Prof. Dr. Hervé Edelmann, Fachanwalt für Bank- und Kapitalmarktrecht, Thümmel, Schütze & Partner, Stuttgart
In seiner Entscheidung vom 19.10.2022, 3 U 101/22 (BeckRS 2022, 53237 m. Anm. Schultheiß, WuB 2023, 87), gelangt das Oberlandesgericht Stuttgart zum Ergebnis, dass aus der Zusage eines ehemaligen Geschäftsführer-Gesellschafters, der Maklerlohn werde aus Mitteln anderer von ihm beeinflusster Gesellschaften oder aus seinem „Finanzbereich" bezahlt, sich ein nachträglicher Schuldbeitritt zu der Verbindlichkeit aus einem Kreditvermittlungsgeschäft ergeben kann.
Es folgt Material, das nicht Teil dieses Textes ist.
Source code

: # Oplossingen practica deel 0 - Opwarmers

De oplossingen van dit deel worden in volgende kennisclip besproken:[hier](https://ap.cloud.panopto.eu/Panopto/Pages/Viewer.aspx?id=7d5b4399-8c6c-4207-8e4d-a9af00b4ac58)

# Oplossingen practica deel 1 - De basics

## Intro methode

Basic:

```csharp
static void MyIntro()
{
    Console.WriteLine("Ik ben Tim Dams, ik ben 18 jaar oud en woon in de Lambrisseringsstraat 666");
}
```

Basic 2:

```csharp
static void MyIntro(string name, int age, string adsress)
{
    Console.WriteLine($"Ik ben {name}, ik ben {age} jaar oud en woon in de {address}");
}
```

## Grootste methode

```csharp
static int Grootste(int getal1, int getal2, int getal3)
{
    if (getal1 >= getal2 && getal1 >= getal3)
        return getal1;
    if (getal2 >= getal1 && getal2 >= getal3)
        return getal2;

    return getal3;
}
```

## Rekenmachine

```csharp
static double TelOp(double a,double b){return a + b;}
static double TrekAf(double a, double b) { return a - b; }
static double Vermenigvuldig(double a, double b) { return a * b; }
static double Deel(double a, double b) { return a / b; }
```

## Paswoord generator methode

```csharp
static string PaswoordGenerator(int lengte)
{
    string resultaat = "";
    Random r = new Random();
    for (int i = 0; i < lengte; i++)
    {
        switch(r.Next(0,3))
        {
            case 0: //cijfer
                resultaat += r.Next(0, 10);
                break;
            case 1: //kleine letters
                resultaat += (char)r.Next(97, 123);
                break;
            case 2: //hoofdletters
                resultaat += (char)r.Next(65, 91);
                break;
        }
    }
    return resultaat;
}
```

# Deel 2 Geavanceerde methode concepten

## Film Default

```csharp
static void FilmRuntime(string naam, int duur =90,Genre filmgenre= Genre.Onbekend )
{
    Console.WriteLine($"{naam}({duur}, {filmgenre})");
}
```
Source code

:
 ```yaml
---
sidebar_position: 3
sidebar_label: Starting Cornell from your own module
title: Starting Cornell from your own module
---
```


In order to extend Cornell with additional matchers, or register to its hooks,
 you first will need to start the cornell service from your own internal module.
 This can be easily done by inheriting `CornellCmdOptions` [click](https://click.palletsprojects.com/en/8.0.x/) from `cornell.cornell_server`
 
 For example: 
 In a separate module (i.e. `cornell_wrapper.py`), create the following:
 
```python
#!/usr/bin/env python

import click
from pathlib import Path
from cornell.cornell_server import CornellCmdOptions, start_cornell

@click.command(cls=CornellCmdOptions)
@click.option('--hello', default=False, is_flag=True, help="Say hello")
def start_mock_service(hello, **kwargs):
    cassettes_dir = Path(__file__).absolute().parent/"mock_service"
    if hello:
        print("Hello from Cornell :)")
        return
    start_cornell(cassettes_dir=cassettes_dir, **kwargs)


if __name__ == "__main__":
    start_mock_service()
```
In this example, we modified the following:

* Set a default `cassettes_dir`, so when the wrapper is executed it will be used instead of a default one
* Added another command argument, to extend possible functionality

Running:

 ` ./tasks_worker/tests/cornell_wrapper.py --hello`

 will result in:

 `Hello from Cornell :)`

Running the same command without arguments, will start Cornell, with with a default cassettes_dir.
Was diesen Beitritt zu einem Darlehensvermittlungsvertrag anbelangt, so gelangt das OLG Stuttgart mit der Begründung, dass beim Darlehensvermittlungsvertrag derselbe Zweck verfolgt wird wie beim Darlehensvertrag und der Vermittlungsvertrag ähnliche Risiken mit sich bringt wie ein Darlehensvertrag, zum Ergebnis, dass das Schriftformerfordernis gem. § 655 b BGB (Schriftform bei einem Vertrag mit einem Verbraucher) auf den Beitritt zu einem Darlehensvermittlungsvertrag Anwendung findet, wenn der Schuldbeitretende in seiner Eigenschaft als Verbraucher i. S. d. § 13 BGB dem Darlehensvermittlungsvertrag beitritt.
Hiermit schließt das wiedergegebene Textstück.